View previous topic :: View next topic |
Author |
Message |
ryszardzonk Apprentice
Joined: 18 Dec 2003 Posts: 225 Location: Rzeszów, POLAND
|
Posted: Fri Jun 29, 2018 10:16 pm Post subject: hashing out every second line after hashed line [SOLVED] |
|
|
Adblock2privoxy converter I use for some reason sometimes converts rules twice instead of just once while the second rule is worse than first and should not be there in the first place. Therefore question arises before converted gets fixed. Is it possible to hash out a line that comes two lines after a hash and if the new line with hash is reached start the count over?
File has about 700 000 lines and is recreated every 2 days so manual intervention is not feasible.
Original example
Code: | # ||wwwapteka.info^$third-party,popup (popup.txt: 456)
.wwwapteka.info
# ||www.*.xyz/*&key=$third-party,popup (popup.txt: 455)
.www.*./(*PRUNE).*?\.xyz/(*PRUNE).*?&key=
.www.*.xyz/(*PRUNE).*?&key=
# ||www.*.club/*&key=$third-party,popup (popup.txt: 454)
.www.*./(*PRUNE).*?\.club/(*PRUNE).*?&key=
.www.*.club/(*PRUNE).*?&key=
# ||wow-partners.com/click.php^$popup (popup.txt: 453)
.wow-partners.com/click\.php[^\w%.-]
# ||wildmikky.com^$popup (popup.txt: 452)
.wildmikky.com |
what I would like to achieve
Code: | # ||wwwapteka.info^$third-party,popup (popup.txt: 456)
.wwwapteka.info
# ||www.*.xyz/*&key=$third-party,popup (popup.txt: 455)
.www.*./(*PRUNE).*?\.xyz/(*PRUNE).*?&key=
#.www.*.xyz/(*PRUNE).*?&key=
# ||www.*.club/*&key=$third-party,popup (popup.txt: 454)
.www.*./(*PRUNE).*?\.club/(*PRUNE).*?&key=
#.www.*.club/(*PRUNE).*?&key=
# ||wow-partners.com/click.php^$popup (popup.txt: 453)

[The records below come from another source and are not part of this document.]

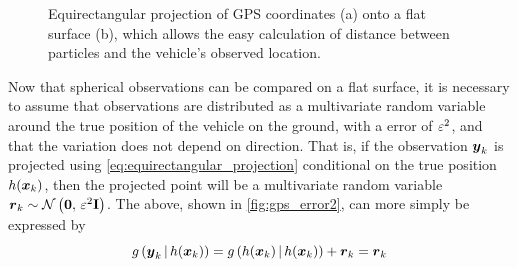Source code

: \begin{knitrout}\small
{}\color{fgcolor}\begin{figure}

{\centering {}

}

\caption[Equirectangular projection of GPS coordinates onto a flat surface]{Equirectangular projection of GPS coordinates ({\sc a}) onto a flat surface ({\sc b}), which allows the easy calculation of distance between particles and the vehicle's observed location.}\label{fig:gps_projection}
\end{figure}


\end{knitrout}


Now that spherical observations can be compared on a flat surface,
it is necessary to assume that \GPS{} observations are distributed
as a multivariate random variable around the true position of the vehicle
on the ground,
with a \GPS{} error of $\varepsilon^2$,
and that the variation does not depend on direction.
That is, if the observation $\boldsymbol{y}_k$ is projected using
\cref{eq:equirectangular_projection} conditional on the true position
$h(\boldsymbol x_k)$,
then the projected point will be a multivariate random variable
$\boldsymbol{r}_k \sim \mathcal{N}\left(\boldsymbol{0},\, \varepsilon^2 \mathbf{I}\right)$.
The above, shown in \cref{fig:gps_error2},
can more simply be expressed by
\begin{equation}
\label{eq:gps_error_model}
g\left(\boldsymbol{y}_k\,|\,h(\boldsymbol x_k)\right) =
    g\left(h(\boldsymbol x_k)\,|\,h(\boldsymbol x_k)\right) + \boldsymbol{r}_k
    = \boldsymbol{r}_k
\end{equation}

.wow-partners.com/click\.php[^\w%.-]
# ||wildmikky.com^$popup (popup.txt: 452)
.wildmikky.com |
_________________ Sky is not the limit...
Last edited by ryszardzonk on Sat Jun 30, 2018 8:22 am; edited 1 time in total |
|
Back to top |
|
|
Hu Moderator
Joined: 06 Mar 2007 Posts: 21607
|
Posted: Sat Jun 30, 2018 12:11 am Post subject: |
|
|
This could be a bit simpler, but is written long to make it clearer.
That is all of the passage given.